*What needs to be done*
With the pictures omitted, write out the entries that follow exactly as they stand.

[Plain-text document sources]
===============

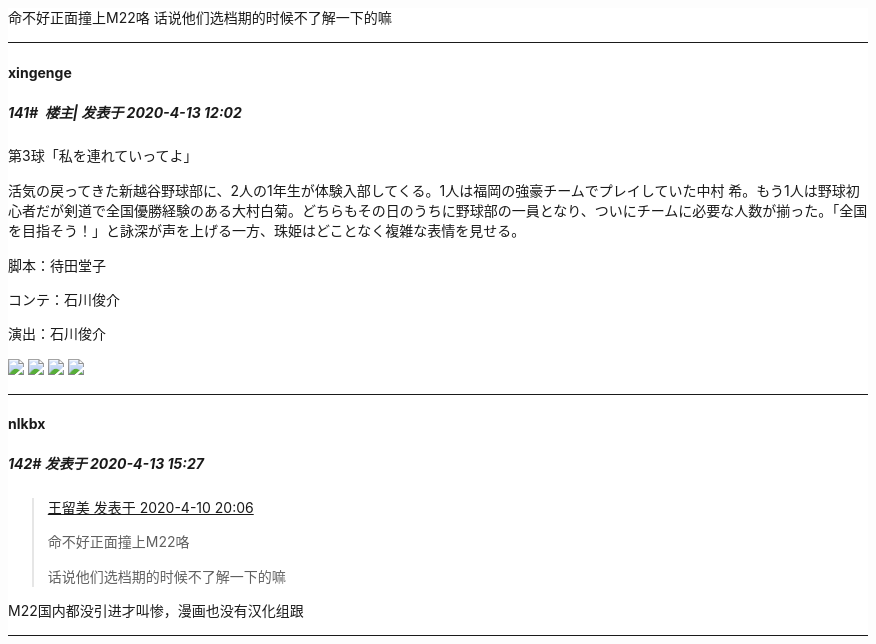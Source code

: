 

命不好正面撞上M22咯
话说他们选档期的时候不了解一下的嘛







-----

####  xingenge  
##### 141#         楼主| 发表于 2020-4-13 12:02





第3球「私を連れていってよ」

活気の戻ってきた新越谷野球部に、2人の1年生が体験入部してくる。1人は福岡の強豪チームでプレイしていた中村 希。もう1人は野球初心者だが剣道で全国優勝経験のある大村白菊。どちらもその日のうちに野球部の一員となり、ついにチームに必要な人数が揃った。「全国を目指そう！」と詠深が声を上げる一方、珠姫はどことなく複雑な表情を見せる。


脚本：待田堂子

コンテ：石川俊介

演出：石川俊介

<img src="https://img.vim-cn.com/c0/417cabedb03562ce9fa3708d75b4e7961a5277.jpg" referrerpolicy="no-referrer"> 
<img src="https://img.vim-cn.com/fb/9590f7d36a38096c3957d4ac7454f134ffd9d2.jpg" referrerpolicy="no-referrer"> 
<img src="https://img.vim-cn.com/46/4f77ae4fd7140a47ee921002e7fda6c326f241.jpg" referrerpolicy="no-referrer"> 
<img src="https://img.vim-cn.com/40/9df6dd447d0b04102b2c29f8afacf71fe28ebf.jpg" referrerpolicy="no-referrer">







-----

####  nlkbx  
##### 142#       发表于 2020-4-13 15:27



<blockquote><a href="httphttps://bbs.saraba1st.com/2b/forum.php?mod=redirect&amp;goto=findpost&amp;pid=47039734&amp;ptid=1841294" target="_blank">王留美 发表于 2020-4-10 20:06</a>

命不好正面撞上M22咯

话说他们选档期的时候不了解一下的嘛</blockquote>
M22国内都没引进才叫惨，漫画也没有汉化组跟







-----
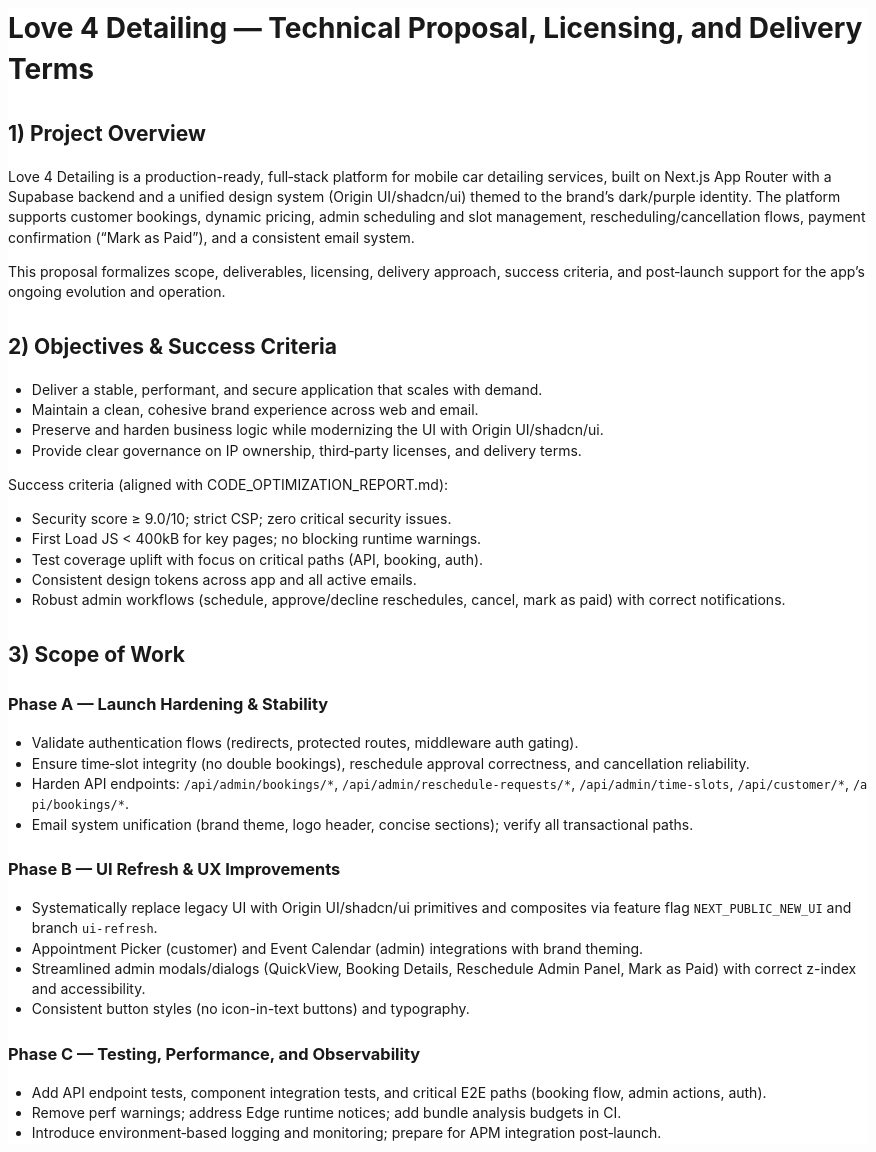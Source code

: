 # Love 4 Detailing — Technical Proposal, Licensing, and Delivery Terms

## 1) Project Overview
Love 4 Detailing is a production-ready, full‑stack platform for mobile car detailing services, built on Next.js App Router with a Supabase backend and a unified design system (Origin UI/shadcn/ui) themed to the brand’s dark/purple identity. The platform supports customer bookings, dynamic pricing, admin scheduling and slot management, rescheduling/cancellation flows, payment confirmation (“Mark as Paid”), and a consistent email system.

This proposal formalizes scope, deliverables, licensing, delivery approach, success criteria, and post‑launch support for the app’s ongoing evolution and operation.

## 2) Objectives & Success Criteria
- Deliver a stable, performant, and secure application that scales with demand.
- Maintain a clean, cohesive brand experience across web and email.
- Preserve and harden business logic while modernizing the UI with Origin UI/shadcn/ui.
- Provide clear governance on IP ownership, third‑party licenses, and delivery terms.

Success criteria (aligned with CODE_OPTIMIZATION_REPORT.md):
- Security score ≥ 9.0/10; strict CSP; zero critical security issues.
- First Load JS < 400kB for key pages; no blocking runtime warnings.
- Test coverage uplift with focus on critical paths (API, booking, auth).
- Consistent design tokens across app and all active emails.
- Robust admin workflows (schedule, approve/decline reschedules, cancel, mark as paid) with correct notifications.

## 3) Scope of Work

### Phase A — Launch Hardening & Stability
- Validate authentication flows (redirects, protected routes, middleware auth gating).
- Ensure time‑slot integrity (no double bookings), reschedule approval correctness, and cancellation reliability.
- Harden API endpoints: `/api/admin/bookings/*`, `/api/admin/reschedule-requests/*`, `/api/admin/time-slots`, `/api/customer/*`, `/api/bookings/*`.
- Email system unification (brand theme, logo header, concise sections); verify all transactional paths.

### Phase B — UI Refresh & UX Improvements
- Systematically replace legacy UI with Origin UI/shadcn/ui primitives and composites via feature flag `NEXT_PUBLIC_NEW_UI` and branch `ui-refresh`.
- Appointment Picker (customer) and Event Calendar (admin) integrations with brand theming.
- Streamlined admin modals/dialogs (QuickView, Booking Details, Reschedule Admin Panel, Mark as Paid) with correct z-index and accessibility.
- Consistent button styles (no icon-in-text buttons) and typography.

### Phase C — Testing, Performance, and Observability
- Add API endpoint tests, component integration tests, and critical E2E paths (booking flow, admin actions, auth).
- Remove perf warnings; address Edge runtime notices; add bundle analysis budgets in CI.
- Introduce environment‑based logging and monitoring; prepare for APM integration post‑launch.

===============

*Answer section*
Source code

: 

命不好正面撞上M22咯
话说他们选档期的时候不了解一下的嘛







-----

####  xingenge  
##### 141#         楼主| 发表于 2020-4-13 12:02





第3球「私を連れていってよ」

活気の戻ってきた新越谷野球部に、2人の1年生が体験入部してくる。1人は福岡の強豪チームでプレイしていた中村 希。もう1人は野球初心者だが剣道で全国優勝経験のある大村白菊。どちらもその日のうちに野球部の一員となり、ついにチームに必要な人数が揃った。「全国を目指そう！」と詠深が声を上げる一方、珠姫はどことなく複雑な表情を見せる。


脚本：待田堂子

コンテ：石川俊介

演出：石川俊介

<img src="https://img.vim-cn.com/c0/417cabedb03562ce9fa3708d75b4e7961a5277.jpg" referrerpolicy="no-referrer"> 
<img src="https://img.vim-cn.com/fb/9590f7d36a38096c3957d4ac7454f134ffd9d2.jpg" referrerpolicy="no-referrer"> 
<img src="https://img.vim-cn.com/46/4f77ae4fd7140a47ee921002e7fda6c326f241.jpg" referrerpolicy="no-referrer"> 
<img src="https://img.vim-cn.com/40/9df6dd447d0b04102b2c29f8afacf71fe28ebf.jpg" referrerpolicy="no-referrer">







-----

####  nlkbx  
##### 142#       发表于 2020-4-13 15:27



<blockquote><a href="httphttps://bbs.saraba1st.com/2b/forum.php?mod=redirect&amp;goto=findpost&amp;pid=47039734&amp;ptid=1841294" target="_blank">王留美 发表于 2020-4-10 20:06</a>

命不好正面撞上M22咯

话说他们选档期的时候不了解一下的嘛</blockquote>
M22国内都没引进才叫惨，漫画也没有汉化组跟







-----
Source code

: # Love 4 Detailing — Technical Proposal, Licensing, and Delivery Terms

## 1) Project Overview
Love 4 Detailing is a production-ready, full‑stack platform for mobile car detailing services, built on Next.js App Router with a Supabase backend and a unified design system (Origin UI/shadcn/ui) themed to the brand’s dark/purple identity. The platform supports customer bookings, dynamic pricing, admin scheduling and slot management, rescheduling/cancellation flows, payment confirmation (“Mark as Paid”), and a consistent email system.

This proposal formalizes scope, deliverables, licensing, delivery approach, success criteria, and post‑launch support for the app’s ongoing evolution and operation.

## 2) Objectives & Success Criteria
- Deliver a stable, performant, and secure application that scales with demand.
- Maintain a clean, cohesive brand experience across web and email.
- Preserve and harden business logic while modernizing the UI with Origin UI/shadcn/ui.
- Provide clear governance on IP ownership, third‑party licenses, and delivery terms.

Success criteria (aligned with CODE_OPTIMIZATION_REPORT.md):
- Security score ≥ 9.0/10; strict CSP; zero critical security issues.
- First Load JS < 400kB for key pages; no blocking runtime warnings.
- Test coverage uplift with focus on critical paths (API, booking, auth).
- Consistent design tokens across app and all active emails.
- Robust admin workflows (schedule, approve/decline reschedules, cancel, mark as paid) with correct notifications.

## 3) Scope of Work

### Phase A — Launch Hardening & Stability
- Validate authentication flows (redirects, protected routes, middleware auth gating).
- Ensure time‑slot integrity (no double bookings), reschedule approval correctness, and cancellation reliability.
- Harden API endpoints: `/api/admin/bookings/*`, `/api/admin/reschedule-requests/*`, `/api/admin/time-slots`, `/api/customer/*`, `/api/bookings/*`.
- Email system unification (brand theme, logo header, concise sections); verify all transactional paths.

### Phase B — UI Refresh & UX Improvements
- Systematically replace legacy UI with Origin UI/shadcn/ui primitives and composites via feature flag `NEXT_PUBLIC_NEW_UI` and branch `ui-refresh`.
- Appointment Picker (customer) and Event Calendar (admin) integrations with brand theming.
- Streamlined admin modals/dialogs (QuickView, Booking Details, Reschedule Admin Panel, Mark as Paid) with correct z-index and accessibility.
- Consistent button styles (no icon-in-text buttons) and typography.

### Phase C — Testing, Performance, and Observability
- Add API endpoint tests, component integration tests, and critical E2E paths (booking flow, admin actions, auth).
- Remove perf warnings; address Edge runtime notices; add bundle analysis budgets in CI.
- Introduce environment‑based logging and monitoring; prepare for APM integration post‑launch.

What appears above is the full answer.